Thus I believe America is one of the most beautiful countries on the planet. I also believe it’s one of the most disgusting. To stand by anything because you approve of it 100% is to stand by almost nothing. To choose people and nations only because of your ideals is to make a mockery of all fidelity. To be a parent is to be in the business of straightening out, at least partially, an ignoramus and a screw-up. Marriage is admitting your partner is a scoundrel before she proves it, and that whatever happens, you’ll try to get through it.
But imagine a world where we weren't willing to throw things away because of our ideals. Is love accepting that the world will never be perfect? Or is it refusing to believe things can't get better — and that shunning, abandonment, maybe war will have to be fought in order to make them better? Every person will answer this his own way in his own time, and we had better pray we’ll be right.
**The Shire still persists to this day, but due to a vile counterreaction against “fascism,” colonialism, and Victorian prejudice, it’s currently being resettled by Orcs. Theodore Dalrymple writes in Our Culture, What’s Left of It, that in 1921, the year his mom was born, only one crime was recorded for every 370 people in England and Wales. By 2001, there was one for every ten of them. Pretty impressive, since it imploded only after the English renounced colonialism.
**Christianity’s tendency to smother the masculine virtues is one of its worst vices, and the reason why so many (actually good) Christian men come across as hypocrites. The more seriously they take their religion the less good they are for defending a country — a choice that, thankfully, many fudge on every day. A truly “Christian” man is a quisling. Hard for a real man to respect, and hard for a healthy woman to lay.
I’ll note here that when America and England were most sincerely religious, we were also our beefiest; and that also, today, the parts of America most likely to churn out good Christians are the parts of American most likely to churn out good patriots. Who put the Second Amendment there — a legal, permanent contradiction to 1 Corinthians 13? And who supports it now?
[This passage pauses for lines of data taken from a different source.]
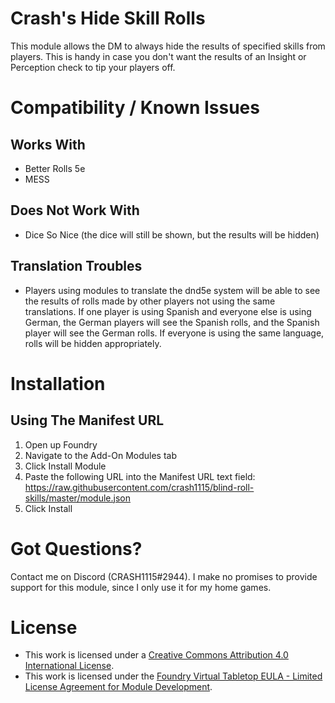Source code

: # Crash's Hide Skill Rolls
This module allows the DM to always hide the results of specified skills from players. This is handy in case you don't want the results of an Insight or Perception check to tip your players off.

# Compatibility / Known Issues
## Works With
- Better Rolls 5e
- MESS

## Does Not Work With
- Dice So Nice (the dice will still be shown, but the results will be hidden)

## Translation Troubles
- Players using modules to translate the dnd5e system will be able to see the results of rolls made by other players not using the same translations. If one player is using Spanish and everyone else is using German, the German players will see the Spanish rolls, and the Spanish player will see the German rolls. If everyone is using the same language, rolls will be hidden appropriately.

# Installation
## Using The Manifest URL
1. Open up Foundry
2. Navigate to the Add-On Modules tab
3. Click Install Module
4. Paste the following URL into the Manifest URL text field: https://raw.githubusercontent.com/crash1115/blind-roll-skills/master/module.json
5. Click Install

# Got Questions?
Contact me on Discord (CRASH1115#2944). I make no promises to provide support for this module, since I only use it for my home games.

# License
- This work is licensed under a [Creative Commons Attribution 4.0 International License](https://creativecommons.org/licenses/by/4.0/legalcode).
- This work is licensed under the [Foundry Virtual Tabletop EULA - Limited License Agreement for Module Development](https://foundryvtt.com/article/license/).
But supposing the Second Amendment is the law — what should Christians do then? Is that the authority — to arm for rebellion? Or is authority whoever’s in charge, whatever the law says? What happens when the law is king — and it’s a law against bad kings? What happens when the power is supposed to be derived from us? What happens when your vote for the President is as good as the President’s?
These questions are all unanswerable if you take Paul’s command to obey all authorities seriously, and in America we take this for granted. But there were times when we couldn’t.
Macaulay writes in his must-read History of England that King James II tried to turn protestant England Catholic, and went so far as to invite Louis XIV to invade. The Bishops were thus at a crossroads. Yes they were bound to obey the king. But what if the king was trying to turn England's soul? Wasn’t the Anglican church part of the ruling class? Didn’t they have duties themselves — even if he tried to get rid of them like Nero would? Did the early Christians submit to everything Nero wanted? Or did they give to Nero what was Nero’s, and refuse to give him what was God’s?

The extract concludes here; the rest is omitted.